→ Work instructions
Select all lines in the records that include "talked".

------ Stored data ------

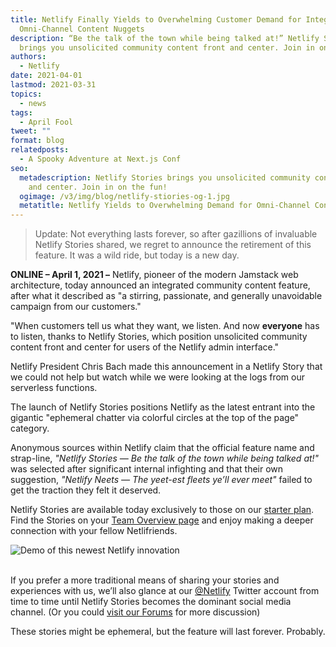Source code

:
 ```yaml
---
title: Netlify Finally Yields to Overwhelming Customer Demand for Integrated
  Omni-Channel Content Nuggets
description: “Be the talk of the town while being talked at!” Netlify Stories
  brings you unsolicited community content front and center. Join in on the fun!
authors:
  - Netlify
date: 2021-04-01
lastmod: 2021-03-31
topics:
  - news
tags:
  - April Fool
tweet: ""
format: blog
relatedposts:
  - A Spooky Adventure at Next.js Conf
seo:
  metadescription: Netlify Stories brings you unsolicited community content front
    and center. Join in on the fun!
  ogimage: /v3/img/blog/netlify-stiories-og-1.jpg
  metatitle: Netlify Yields to Overwhelming Demand for Omni-Channel Content Nuggets
---
```

> Update: Not everything lasts forever, so after gazillions of invaluable Netlify Stories shared, we regret to announce the retirement of this feature. It was a wild ride, but today is a new day.

**ONLINE – April 1, 2021 –** Netlify, pioneer of the modern Jamstack web architecture, today announced an integrated community content feature, after what it described as "a stirring, passionate, and generally unavoidable campaign from our customers."

"When customers tell us what they want, we listen. And now **everyone** has to listen, thanks to Netlify Stories, which position unsolicited community content front and center for users of the Netlify admin interface."

Netlify President Chris Bach made this announcement in a Netlify Story that we could not help but watch while we were looking at the logs from our serverless functions.

The launch of Netlify Stories positions Netlify as the latest entrant into the gigantic "ephemeral chatter via colorful circles at the top of the page" category.

Anonymous sources within Netlify claim that the official feature name and strap-line, *"Netlify Stories — Be the talk of the town while being talked at!"* was selected after significant internal infighting and that their own suggestion, *"Netlify Neets — The yeet-est fleets ye’ll ever meet"* failed to get the traction they felt it deserved.

Netlify Stories are available today exclusively to those on our [starter plan](https://www.netlify.com/pricing/). Find the Stories on your [Team Overview page](http://app.netlify.com) and enjoy making a deeper connection with your fellow Netlifriends.

![Demo of this newest Netlify innovation](/v3/img/blog/screengrab.gif "Demo of this newest Netlify innovation")

\
If you prefer a more traditional means of sharing your stories and experiences with us, we’ll also glance at our [@Netlify](https://twitter.com/netlify) Twitter account from time to time until Netlify Stories becomes the dominant social media channel. (Or you could [visit our Forums](https://answers.netlify.com/t/new-product-update-neets-aka-netlify-fleets-aka-netlify-stories/35236) for more discussion)

These stories might be ephemeral, but the feature will last forever. Probably.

------

→ Written reply
description: “Be the talk of the town while being talked at!” Netlify Stories
Anonymous sources within Netlify claim that the official feature name and strap-line, *"Netlify Stories — Be the talk of the town while being talked at!"* was selected after significant internal infighting and that their own suggestion, *"Netlify Neets — The yeet-est fleets ye’ll ever meet"* failed to get the traction they felt it deserved.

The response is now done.